#### Dataset records ####

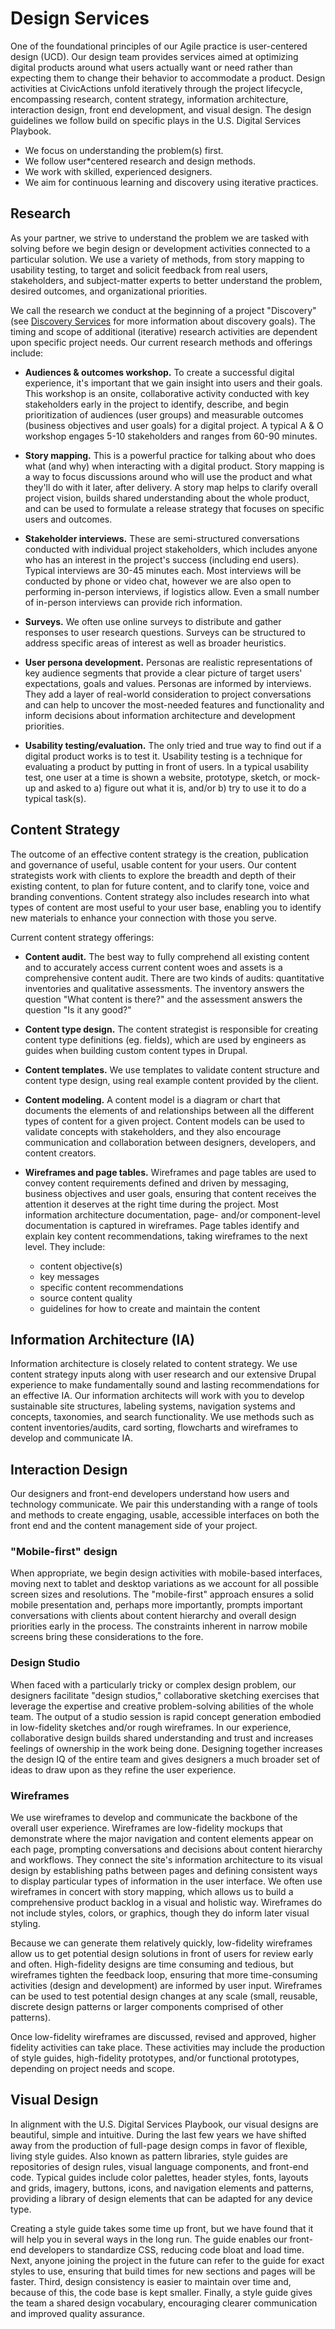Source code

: # Design Services

One of the foundational principles of our Agile practice is user-centered design (UCD). Our design team provides services aimed at optimizing digital products around what users actually want or need rather than expecting them to change their behavior to accommodate a product. Design activities at CivicActions unfold iteratively through the project lifecycle, encompassing research, content strategy, information architecture, interaction design, front end development, and visual design. The design guidelines we follow build on specific plays in the U.S. Digital Services Playbook.

- We focus on understanding the problem(s) first.
- We follow user\*centered research and design methods.
- We work with skilled, experienced designers.
- We aim for continuous learning and discovery using iterative practices.

## Research

As your partner, we strive to understand the problem we are tasked with solving before we begin design or development activities connected to a particular solution. We use a variety of methods, from story mapping to usability testing, to target and solicit feedback from real users, stakeholders, and subject-matter experts to better understand the problem, desired outcomes, and organizational priorities.

We call the research we conduct at the beginning of a project "Discovery" (see [Discovery Services](discovery-services.md) for more information about discovery goals). The timing and scope of additional (iterative) research activities are dependent upon specific project needs. Our current research methods and offerings include:

- **Audiences & outcomes workshop.** To create a successful digital experience, it's important that we gain insight into users and their goals. This workshop is an onsite, collaborative activity conducted with key stakeholders early in the project to identify, describe, and begin prioritization of audiences (user groups) and measurable outcomes (business objectives and user goals) for a digital project. A typical A & O workshop engages 5-10 stakeholders and ranges from 60-90 minutes.

- **Story mapping.** This is a powerful practice for talking about who does what (and why) when interacting with a digital product. Story mapping is a way to focus discussions around who will use the product and what they'll do with it later, after delivery. A story map helps to clarify overall project vision, builds shared understanding about the whole product, and can be used to formulate a release strategy that focuses on specific users and outcomes.

- **Stakeholder interviews.** These are semi-structured conversations conducted with individual project stakeholders, which includes anyone who has an interest in the project's success (including end users). Typical interviews are 30-45 minutes each. Most interviews will be conducted by phone or video chat, however we are also open to performing in-person interviews, if logistics allow. Even a small number of in-person interviews can provide rich information.

- **Surveys.** We often use online surveys to distribute and gather responses to user research questions. Surveys can be structured to address specific areas of interest as well as broader heuristics.

- **User persona development.** Personas are realistic representations of key audience segments that provide a clear picture of target users' expectations, goals and values. Personas are informed by interviews. They add a layer of real-world consideration to project conversations and can help to uncover the most-needed features and functionality and inform decisions about information architecture and development priorities.

- **Usability testing/evaluation.** The only tried and true way to find out if a digital product works is to test it. Usability testing is a technique for evaluating a product by putting in front of users. In a typical usability test, one user at a time is shown a website, prototype, sketch, or mock-up and asked to a) figure out what it is, and/or b) try to use it to do a typical task(s).

## Content Strategy

The outcome of an effective content strategy is the creation, publication and governance of useful, usable content for your users. Our content strategists work with clients to explore the breadth and depth of their existing content, to plan for future content, and to clarify tone, voice and branding conventions. Content strategy also includes research into what types of content are most useful to your user base, enabling you to identify new materials to enhance your connection with those you serve.

Current content strategy offerings:

- **Content audit.** The best way to fully comprehend all existing content and to accurately access current content woes and assets is a comprehensive content audit. There are two kinds of audits: quantitative inventories and qualitative assessments. The inventory answers the question "What content is there?" and the assessment answers the question "Is it any good?"

- **Content type design.** The content strategist is responsible for creating content type definitions (eg. fields), which are used by engineers as guides when building custom content types in Drupal.

- **Content templates.** We use templates to validate content structure and content type design, using real example content provided by the client.

- **Content modeling.** A content model is a diagram or chart that documents the elements of and relationships between all the different types of content for a given project. Content models can be used to validate concepts with stakeholders, and they also encourage communication and collaboration between designers, developers, and content creators.

- **Wireframes and page tables.** Wireframes and page tables are used to convey content requirements defined and driven by messaging, business objectives and user goals, ensuring that content receives the attention it deserves at the right time during the project. Most information architecture documentation, page- and/or component-level documentation is captured in wireframes. Page tables identify and explain key content recommendations, taking wireframes to the next level. They include:
  - content objective(s)
  - key messages
  - specific content recommendations
  - source content quality
  - guidelines for how to create and maintain the content

## Information Architecture (IA)

Information architecture is closely related to content strategy. We use content strategy inputs along with user research and our extensive Drupal experience to make fundamentally sound and lasting recommendations for an effective IA. Our information architects will work with you to develop sustainable site structures, labeling systems, navigation systems and concepts, taxonomies, and search functionality. We use methods such as content inventories/audits, card sorting, flowcharts and wireframes to develop and communicate IA.

## Interaction Design

Our designers and front-end developers understand how users and technology communicate. We pair this understanding with a range of tools and methods to create engaging, usable, accessible interfaces on both the front end and the content management side of your project.

### "Mobile-first" design

When appropriate, we begin design activities with mobile-based interfaces, moving next to tablet and desktop variations as we account for all possible screen sizes and resolutions. The "mobile-first" approach ensures a solid mobile presentation and, perhaps more importantly, prompts important conversations with clients about content hierarchy and overall design priorities early in the process. The constraints inherent in narrow mobile screens bring these considerations to the fore.

### Design Studio

When faced with a particularly tricky or complex design problem, our designers facilitate "design studios," collaborative sketching exercises that leverage the expertise and creative problem-solving abilities of the whole team. The output of a studio session is rapid concept generation embodied in low-fidelity sketches and/or rough wireframes. In our experience, collaborative design builds shared understanding and trust and increases feelings of ownership in the work being done. Designing together increases the design IQ of the entire team and gives designers a much broader set of ideas to draw upon as they refine the user experience.

### Wireframes

We use wireframes to develop and communicate the backbone of the overall user experience. Wireframes are low-fidelity mockups that demonstrate where the major navigation and content elements appear on each page, prompting conversations and decisions about content hierarchy and workflows. They connect the site's information architecture to its visual design by establishing paths between pages and defining consistent ways to display particular types of information in the user interface. We often use wireframes in concert with story mapping, which allows us to build a comprehensive product backlog in a visual and holistic way. Wireframes do not include styles, colors, or graphics, though they do inform later visual styling.

Because we can generate them relatively quickly, low-fidelity wireframes allow us to get potential design solutions in front of users for review early and often. High-fidelity designs are time consuming and tedious, but wireframes tighten the feedback loop, ensuring that more time-consuming activities (design and development) are informed by user input. Wireframes can be used to test potential design changes at any scale (small, reusable, discrete design patterns or larger components comprised of other patterns).

Once low-fidelity wireframes are discussed, revised and approved, higher fidelity activities can take place. These activities may include the production of style guides, high-fidelity prototypes, and/or functional prototypes, depending on project needs and scope.

## Visual Design

In alignment with the U.S. Digital Services Playbook, our visual designs are beautiful, simple and intuitive. During the last few years we have shifted away from the production of full-page design comps in favor of flexible, living style guides. Also known as pattern libraries, style guides are repositories of design rules, visual language components, and front-end code. Typical guides include color palettes, header styles, fonts, layouts and grids, imagery, buttons, icons, and navigation elements and patterns, providing a library of design elements that can be adapted for any device type.

Creating a style guide takes some time up front, but we have found that it will help you in several ways in the long run. The guide enables our front-end developers to standardize CSS, reducing code bloat and load time. Next, anyone joining the project in the future can refer to the guide for exact styles to use, ensuring that build times for new sections and pages will be faster. Third, design consistency is easier to maintain over time and, because of this, the code base is kept smaller. Finally, a style guide gives the team a shared design vocabulary, encouraging clearer communication and improved quality assurance.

####

● Requirement:
From the material above, print everything exactly except the pictures.

● Solution to this task:
Source code

: # Design Services

One of the foundational principles of our Agile practice is user-centered design (UCD). Our design team provides services aimed at optimizing digital products around what users actually want or need rather than expecting them to change their behavior to accommodate a product. Design activities at CivicActions unfold iteratively through the project lifecycle, encompassing research, content strategy, information architecture, interaction design, front end development, and visual design. The design guidelines we follow build on specific plays in the U.S. Digital Services Playbook.

- We focus on understanding the problem(s) first.
- We follow user\*centered research and design methods.
- We work with skilled, experienced designers.
- We aim for continuous learning and discovery using iterative practices.

## Research

As your partner, we strive to understand the problem we are tasked with solving before we begin design or development activities connected to a particular solution. We use a variety of methods, from story mapping to usability testing, to target and solicit feedback from real users, stakeholders, and subject-matter experts to better understand the problem, desired outcomes, and organizational priorities.

We call the research we conduct at the beginning of a project "Discovery" (see [Discovery Services](discovery-services.md) for more information about discovery goals). The timing and scope of additional (iterative) research activities are dependent upon specific project needs. Our current research methods and offerings include:

- **Audiences & outcomes workshop.** To create a successful digital experience, it's important that we gain insight into users and their goals. This workshop is an onsite, collaborative activity conducted with key stakeholders early in the project to identify, describe, and begin prioritization of audiences (user groups) and measurable outcomes (business objectives and user goals) for a digital project. A typical A & O workshop engages 5-10 stakeholders and ranges from 60-90 minutes.

- **Story mapping.** This is a powerful practice for talking about who does what (and why) when interacting with a digital product. Story mapping is a way to focus discussions around who will use the product and what they'll do with it later, after delivery. A story map helps to clarify overall project vision, builds shared understanding about the whole product, and can be used to formulate a release strategy that focuses on specific users and outcomes.

- **Stakeholder interviews.** These are semi-structured conversations conducted with individual project stakeholders, which includes anyone who has an interest in the project's success (including end users). Typical interviews are 30-45 minutes each. Most interviews will be conducted by phone or video chat, however we are also open to performing in-person interviews, if logistics allow. Even a small number of in-person interviews can provide rich information.

- **Surveys.** We often use online surveys to distribute and gather responses to user research questions. Surveys can be structured to address specific areas of interest as well as broader heuristics.

- **User persona development.** Personas are realistic representations of key audience segments that provide a clear picture of target users' expectations, goals and values. Personas are informed by interviews. They add a layer of real-world consideration to project conversations and can help to uncover the most-needed features and functionality and inform decisions about information architecture and development priorities.

- **Usability testing/evaluation.** The only tried and true way to find out if a digital product works is to test it. Usability testing is a technique for evaluating a product by putting in front of users. In a typical usability test, one user at a time is shown a website, prototype, sketch, or mock-up and asked to a) figure out what it is, and/or b) try to use it to do a typical task(s).

## Content Strategy

The outcome of an effective content strategy is the creation, publication and governance of useful, usable content for your users. Our content strategists work with clients to explore the breadth and depth of their existing content, to plan for future content, and to clarify tone, voice and branding conventions. Content strategy also includes research into what types of content are most useful to your user base, enabling you to identify new materials to enhance your connection with those you serve.

Current content strategy offerings:

- **Content audit.** The best way to fully comprehend all existing content and to accurately access current content woes and assets is a comprehensive content audit. There are two kinds of audits: quantitative inventories and qualitative assessments. The inventory answers the question "What content is there?" and the assessment answers the question "Is it any good?"

- **Content type design.** The content strategist is responsible for creating content type definitions (eg. fields), which are used by engineers as guides when building custom content types in Drupal.

- **Content templates.** We use templates to validate content structure and content type design, using real example content provided by the client.

- **Content modeling.** A content model is a diagram or chart that documents the elements of and relationships between all the different types of content for a given project. Content models can be used to validate concepts with stakeholders, and they also encourage communication and collaboration between designers, developers, and content creators.

- **Wireframes and page tables.** Wireframes and page tables are used to convey content requirements defined and driven by messaging, business objectives and user goals, ensuring that content receives the attention it deserves at the right time during the project. Most information architecture documentation, page- and/or component-level documentation is captured in wireframes. Page tables identify and explain key content recommendations, taking wireframes to the next level. They include:
  - content objective(s)
  - key messages
  - specific content recommendations
  - source content quality
  - guidelines for how to create and maintain the content

## Information Architecture (IA)

Information architecture is closely related to content strategy. We use content strategy inputs along with user research and our extensive Drupal experience to make fundamentally sound and lasting recommendations for an effective IA. Our information architects will work with you to develop sustainable site structures, labeling systems, navigation systems and concepts, taxonomies, and search functionality. We use methods such as content inventories/audits, card sorting, flowcharts and wireframes to develop and communicate IA.

## Interaction Design

Our designers and front-end developers understand how users and technology communicate. We pair this understanding with a range of tools and methods to create engaging, usable, accessible interfaces on both the front end and the content management side of your project.

### "Mobile-first" design

When appropriate, we begin design activities with mobile-based interfaces, moving next to tablet and desktop variations as we account for all possible screen sizes and resolutions. The "mobile-first" approach ensures a solid mobile presentation and, perhaps more importantly, prompts important conversations with clients about content hierarchy and overall design priorities early in the process. The constraints inherent in narrow mobile screens bring these considerations to the fore.

### Design Studio

When faced with a particularly tricky or complex design problem, our designers facilitate "design studios," collaborative sketching exercises that leverage the expertise and creative problem-solving abilities of the whole team. The output of a studio session is rapid concept generation embodied in low-fidelity sketches and/or rough wireframes. In our experience, collaborative design builds shared understanding and trust and increases feelings of ownership in the work being done. Designing together increases the design IQ of the entire team and gives designers a much broader set of ideas to draw upon as they refine the user experience.

### Wireframes

We use wireframes to develop and communicate the backbone of the overall user experience. Wireframes are low-fidelity mockups that demonstrate where the major navigation and content elements appear on each page, prompting conversations and decisions about content hierarchy and workflows. They connect the site's information architecture to its visual design by establishing paths between pages and defining consistent ways to display particular types of information in the user interface. We often use wireframes in concert with story mapping, which allows us to build a comprehensive product backlog in a visual and holistic way. Wireframes do not include styles, colors, or graphics, though they do inform later visual styling.

Because we can generate them relatively quickly, low-fidelity wireframes allow us to get potential design solutions in front of users for review early and often. High-fidelity designs are time consuming and tedious, but wireframes tighten the feedback loop, ensuring that more time-consuming activities (design and development) are informed by user input. Wireframes can be used to test potential design changes at any scale (small, reusable, discrete design patterns or larger components comprised of other patterns).

Once low-fidelity wireframes are discussed, revised and approved, higher fidelity activities can take place. These activities may include the production of style guides, high-fidelity prototypes, and/or functional prototypes, depending on project needs and scope.

## Visual Design

In alignment with the U.S. Digital Services Playbook, our visual designs are beautiful, simple and intuitive. During the last few years we have shifted away from the production of full-page design comps in favor of flexible, living style guides. Also known as pattern libraries, style guides are repositories of design rules, visual language components, and front-end code. Typical guides include color palettes, header styles, fonts, layouts and grids, imagery, buttons, icons, and navigation elements and patterns, providing a library of design elements that can be adapted for any device type.

Creating a style guide takes some time up front, but we have found that it will help you in several ways in the long run. The guide enables our front-end developers to standardize CSS, reducing code bloat and load time. Next, anyone joining the project in the future can refer to the guide for exact styles to use, ensuring that build times for new sections and pages will be faster. Third, design consistency is easier to maintain over time and, because of this, the code base is kept smaller. Finally, a style guide gives the team a shared design vocabulary, encouraging clearer communication and improved quality assurance.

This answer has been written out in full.